Since I started watching Hyouka, the first thing I noticed was how well I was able to relate with Hotarou. I don’t necessarily believe in “storing my energy” and such, but that idea of not exerting myself in life is something I can agree to. Even now, I never strive to go above and beyond in almost any of the things I do. I complete the minimum and carry on with my day. I never really saw a reason to care any more than that.
Back in high school I didn’t join any clubs. “Wasting” my lunch time or time after school seemed extremely unappealing, even when the alternative was me going home and just hanging out in my room. I kept my involvement with my school at an absolute minimum. Partially because I hated the school, and partially because I just didn’t care.
The immediate connection I felt to Hotarou was at first only on a superficial level. Like how in episode two, he was awoken by a phone call at 10:30. He probably would have slept in for much longer, and he definitely didn’t have any plans for the day. That’s basically a description of every weekend of my life right there.
Besides the small parallels I noticed between myself and Hotarou, there was one moment that really struck a chord with me. This was in episode two when he was telling himself how he couldn’t ever be part of a group of people who are talking and smiling to one another. To him, it was a completely different experience than what everyone else was having while socializing. This was one of the few moments I’ve had when watching an anime where I felt I had a deep understanding with a character.
I don’t have that much difficulty talking to people. I’ve never been too much of a shy person. My problem lies with my inability of having a natural conversation with other people. I can be with a group of people, but just like Hotarou I still feel like I’m simply watching a bunch of people talk, and not truly being part of that conversation.

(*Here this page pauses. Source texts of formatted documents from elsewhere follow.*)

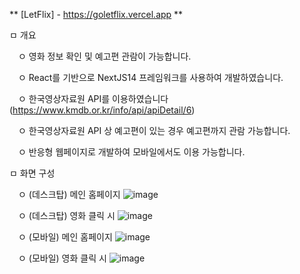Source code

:** [LetFlix] - https://goletflix.vercel.app **

ㅁ 개요  

　ㅇ 영화 정보 확인 및 예고편 관람이 가능합니다.
 
　ㅇ React를 기반으로 NextJS14 프레임워크를 사용하여 개발하였습니다.

　ㅇ 한국영상자료원 API를 이용하였습니다 (https://www.kmdb.or.kr/info/api/apiDetail/6)

　ㅇ 한국영상자료원 API 상 예고편이 있는 경우 예고편까지 관람 가능합니다.

　ㅇ 반응형 웹페이지로 개발하여 모바일에서도 이용 가능합니다.
  
ㅁ 화면 구성

　ㅇ (데스크탑) 메인 홈페이지
![image](https://github.com/doitjustgo/LetFlix/assets/24933367/9738a739-29e9-4b74-9907-bc15036df058)

　ㅇ (데스크탑) 영화 클릭 시
![image](https://github.com/doitjustgo/LetFlix/assets/24933367/56209337-5b91-449e-9b87-a2d36d5c9508)

　ㅇ (모바일) 메인 홈페이지
![image](https://github.com/doitjustgo/LetFlix/assets/24933367/f9cf1843-2580-4f8e-8a21-b95dcf24f65c)

　ㅇ (모바일) 영화 클릭 시
 ![image](https://github.com/doitjustgo/LetFlix/assets/24933367/58b81be8-1921-4ef0-a530-c8d0b27351e0)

Recently, since several people suggested it to me, I tried walking into the anime club at my college. I ended up talking with them for a good thirty minutes, but it wasn’t a pleasant experience for me. Everyone else was talking and having a good time, while even though I was able to say a few things, I felt I was simply filling in the appropriate social cues to the conversation. I felt like an observer more than anything.
Hotarou lives in a world without colour. He feels that being himself around those who are lively is something simply too incompatible to happen. In that one scene, we are first shown how Hatarou is actually standing right beside three people, but in his own mind he sees himself far away from them. Him being present at all wouldn’t have had an effect on the conversion. In this moment, he feels different from everyone else.
It’s evident that Hotarou wants to be able to be part of it all. He wants to be able to talk to Eru and laugh with friends. He clearly has a crush on her, and probably feels envious of Satoshi’s ability to talk easily to her. Draggle actually gave some tragic insight about that. I feel like Hotarou is only able to watch as someone goes out and does something he wishes he could.
Though, it really isn’t just about learning to talk more. It’s a mindset that Hotarou is stuck in, and somehow needs to get out of. I never expected myself to connect with a character so early on in an anime, and because of that, I already have a strong interest in knowing how they plan to develop his character. The series is going to run for 21 episodes, so that should be more than enough time to give us something good.